Drupal - Why did the Apache directive to handle a clean URL get changed?

There was something seriously broken, but it only affected a handful of cases due to fringe nature of the issue. Essentially, what happens is roughly (%26 == &):

Request: /lost%26found
Rewrite: /index.php?q=lost&found

The issue here is obvious when you see it this way: you end up with two $_GET variables, q = 'lost' and found which isn't set properly. Since the q variable is truncated, you end up with the wrong page or a 404 error.

Drupal 7 fixes this by simply redirecting to index.php and then parsing the original query string manually itself, bypassing Apache and PHP's parsing of it entirely.

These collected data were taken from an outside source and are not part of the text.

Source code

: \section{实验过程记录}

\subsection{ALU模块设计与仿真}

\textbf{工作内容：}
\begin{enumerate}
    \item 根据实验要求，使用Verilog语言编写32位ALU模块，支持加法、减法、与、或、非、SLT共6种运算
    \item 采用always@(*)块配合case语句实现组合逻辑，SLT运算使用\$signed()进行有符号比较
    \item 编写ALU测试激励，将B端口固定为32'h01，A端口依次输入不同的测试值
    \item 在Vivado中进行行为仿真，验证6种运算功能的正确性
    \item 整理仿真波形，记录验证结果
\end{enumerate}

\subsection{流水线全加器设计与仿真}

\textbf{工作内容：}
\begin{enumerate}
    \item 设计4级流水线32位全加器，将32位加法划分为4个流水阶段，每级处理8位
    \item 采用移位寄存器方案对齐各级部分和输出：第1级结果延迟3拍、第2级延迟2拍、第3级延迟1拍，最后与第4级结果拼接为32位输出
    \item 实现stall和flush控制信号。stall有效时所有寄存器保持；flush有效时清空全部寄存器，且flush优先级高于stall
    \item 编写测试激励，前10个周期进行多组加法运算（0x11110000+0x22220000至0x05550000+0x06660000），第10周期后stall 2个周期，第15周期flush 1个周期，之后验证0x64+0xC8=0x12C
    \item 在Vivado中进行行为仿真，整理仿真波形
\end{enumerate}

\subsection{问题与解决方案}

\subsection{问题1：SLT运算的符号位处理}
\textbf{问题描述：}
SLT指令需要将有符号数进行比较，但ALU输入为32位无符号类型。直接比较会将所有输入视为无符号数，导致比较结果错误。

Using the rewriting rule used in Drupal 6 there would be a problem when the path contains escaped & or % that are changed back to respectively & and % from the "mod_rewrite" Apache module. The solution would be using the following rewriting rule, but it would require Apache 2.2.8 or higher, when Drupal 7 is compatible with any Apache 2.x versions.

RewriteRule ^(.*)$ index.php?q=$1 [L,QSA,B]

Between being compatible only with Apache 2.2.8 and higher, or being compatible with all the Apache 2.x versions, they preferred to the compatible with all the Apache 2.x versions.

To understand why unescaping & and % is a problem, suppose a third-party module is able to handle a path such as title/12&id=13; the path would be changed to index.php?q=title/12&id=13 instead of index.php?q=title/12%26id=13. The effect is that the module would get title/12 as path, instead of title/12&id=13.